For the aforementioned couple of non-canon slash pairings I ship and which actually have fanfic written about them, I have been able to find just a FEW slash stories that are not focused on the romance and just have the slash pairing as a background couple. Some of these I like, but in the fandoms I'm in and the few pairings I ship, they're VERY few and far between. So really, "I hate slash" DOES pretty much describe my attitude to slash. I don't want to waste my time on fucking romantic fanfic, slash OR het. I want gay and lesbian couples in my CANON where I can enjoy it while I'm watching, and then avoid it when I'm looking for the gen fic I prefer.

BTW, if anyone's reading this, I'd love recs for TV shows that have gay or lesbian characters who have same-sex relationships, but which aren't all about fucking romance. Do they exist?

(Anonymous) 2014-05-24 08:19 am (UTC)(link)
DA

You protest way too much.

(Anonymous) 2014-05-24 05:29 pm (UTC)(link)
ayrt

Sorry for the tl;dr, but this has been a very long-running frustration of mine, which is why I've got such a lot of ranting piled up.

(Anonymous) 2014-05-24 08:50 pm (UTC)(link)
You can try House of Cards (US), if you like.

(Anonymous) 2014-05-24 01:22 am (UTC)(link)
it's not at all similar to actual subversive gay readings of texts

Could you explain the difference?
sarillia: (Default)

[personal profile] sarillia 2014-05-24 01:35 am (UTC)(link)
I'm curious about what the "authentic experience of homosexuals" is. I wonder if I've got that going with my girlfriend.

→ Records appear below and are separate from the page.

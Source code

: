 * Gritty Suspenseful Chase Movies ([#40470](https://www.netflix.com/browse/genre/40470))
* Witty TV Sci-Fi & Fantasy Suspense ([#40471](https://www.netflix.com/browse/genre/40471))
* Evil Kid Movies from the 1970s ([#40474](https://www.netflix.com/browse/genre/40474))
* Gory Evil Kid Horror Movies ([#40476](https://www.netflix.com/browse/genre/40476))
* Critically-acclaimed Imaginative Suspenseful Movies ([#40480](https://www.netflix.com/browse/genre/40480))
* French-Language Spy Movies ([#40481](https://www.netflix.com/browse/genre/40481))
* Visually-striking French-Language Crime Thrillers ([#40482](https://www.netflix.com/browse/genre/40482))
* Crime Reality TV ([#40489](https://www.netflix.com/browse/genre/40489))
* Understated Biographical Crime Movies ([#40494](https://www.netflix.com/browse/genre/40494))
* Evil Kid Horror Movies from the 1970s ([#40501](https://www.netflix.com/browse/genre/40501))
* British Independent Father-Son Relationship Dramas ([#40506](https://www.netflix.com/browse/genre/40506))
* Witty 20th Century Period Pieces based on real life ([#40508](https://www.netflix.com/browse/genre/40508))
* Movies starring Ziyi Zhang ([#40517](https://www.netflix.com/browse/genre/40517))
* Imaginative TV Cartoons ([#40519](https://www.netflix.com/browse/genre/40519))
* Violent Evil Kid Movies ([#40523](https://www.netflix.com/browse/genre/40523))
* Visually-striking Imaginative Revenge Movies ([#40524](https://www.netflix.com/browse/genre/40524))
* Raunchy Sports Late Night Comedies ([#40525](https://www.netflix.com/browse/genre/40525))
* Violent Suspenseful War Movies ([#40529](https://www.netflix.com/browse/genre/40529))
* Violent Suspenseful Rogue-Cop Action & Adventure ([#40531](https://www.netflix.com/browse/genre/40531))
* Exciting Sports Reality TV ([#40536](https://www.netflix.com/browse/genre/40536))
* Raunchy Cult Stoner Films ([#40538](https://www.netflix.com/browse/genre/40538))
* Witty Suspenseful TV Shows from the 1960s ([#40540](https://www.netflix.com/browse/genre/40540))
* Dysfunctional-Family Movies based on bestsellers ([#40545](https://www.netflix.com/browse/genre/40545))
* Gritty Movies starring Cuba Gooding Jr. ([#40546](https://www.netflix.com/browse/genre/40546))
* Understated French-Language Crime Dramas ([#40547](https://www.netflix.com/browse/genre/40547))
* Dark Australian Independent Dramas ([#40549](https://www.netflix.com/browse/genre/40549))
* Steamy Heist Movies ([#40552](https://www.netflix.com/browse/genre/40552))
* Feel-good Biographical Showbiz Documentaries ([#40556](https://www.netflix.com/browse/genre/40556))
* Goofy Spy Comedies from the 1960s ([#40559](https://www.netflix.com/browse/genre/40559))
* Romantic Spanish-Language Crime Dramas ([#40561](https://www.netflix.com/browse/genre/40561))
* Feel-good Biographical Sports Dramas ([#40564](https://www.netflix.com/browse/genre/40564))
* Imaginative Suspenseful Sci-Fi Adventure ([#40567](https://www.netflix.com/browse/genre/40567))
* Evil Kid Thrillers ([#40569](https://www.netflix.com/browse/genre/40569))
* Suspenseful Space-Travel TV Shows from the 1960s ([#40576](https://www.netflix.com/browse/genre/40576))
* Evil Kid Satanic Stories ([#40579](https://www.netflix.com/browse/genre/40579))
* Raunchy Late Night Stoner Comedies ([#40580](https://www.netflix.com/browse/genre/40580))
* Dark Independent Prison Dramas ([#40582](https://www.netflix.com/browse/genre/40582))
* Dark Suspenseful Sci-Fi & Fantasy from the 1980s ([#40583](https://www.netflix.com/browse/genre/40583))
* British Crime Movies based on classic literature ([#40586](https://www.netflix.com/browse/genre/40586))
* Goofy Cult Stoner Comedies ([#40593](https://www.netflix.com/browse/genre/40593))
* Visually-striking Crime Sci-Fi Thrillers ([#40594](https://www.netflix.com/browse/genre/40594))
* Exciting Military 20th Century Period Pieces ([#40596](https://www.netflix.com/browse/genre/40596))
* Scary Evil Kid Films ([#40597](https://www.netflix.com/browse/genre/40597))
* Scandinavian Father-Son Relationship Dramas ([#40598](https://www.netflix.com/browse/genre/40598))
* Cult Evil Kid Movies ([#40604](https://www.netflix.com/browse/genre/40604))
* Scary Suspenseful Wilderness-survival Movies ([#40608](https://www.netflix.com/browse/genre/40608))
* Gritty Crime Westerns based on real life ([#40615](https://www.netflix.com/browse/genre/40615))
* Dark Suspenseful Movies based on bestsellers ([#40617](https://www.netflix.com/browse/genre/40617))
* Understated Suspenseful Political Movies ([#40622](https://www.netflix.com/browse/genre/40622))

(Anonymous) 2014-05-24 03:17 am (UTC)(link)
Well, slash fic usually has very little in common with RL? Especially for guys, since most slash fic is written by girls. So saying "I hate slash" is basically the same as saying "I hate het" -- not because of the genders of the people involved, but because of all the irritating tropes that have no connection to reality.
sarillia: (Default)

[personal profile] sarillia 2014-05-24 03:40 am (UTC)(link)
I'm just not so sure that there are absolutely no gay couples that fit the archetypes of the common slash pairings. Is it a problem that people act like every couple is like that? Of course. But I don't think that means couples that happen to be similar to the stereotypes are nonexistent and less authentic.

It just bugs me when people deny that there's anyone in a marginalized group that fits a stereotype instead of saying that the problem is that everyone is assumed to be like that, because there is often nothing inherently wrong with the stereotype.

My girlfriend and I fit some stereotypes and I think that's okay.

(Anonymous) 2014-05-24 03:53 am (UTC)(link)
ayrt

Ah I understand. I was speaking in generalizations about stock stereotypes that are constantly repeated and often shoehorned onto characters that don't fit them. There's nothing wrong with the stereotype per se, but the way they're used (and overused) by fandom has an irritating effect of negating the uniqueness of the characters involved and their relationships until they're just Stock Slash Stereotype #1 and Stock Slash Stereotype #2.

Now, some couples DO fit slash stereotypes, which would be fine, if those were the only slash couples I shipped. But even then, if I'm overexposed to a narrow diet of the exact same thing, even a thing that I liked just fine the first time I saw it, it starts getting really annoying and restrictive after a while.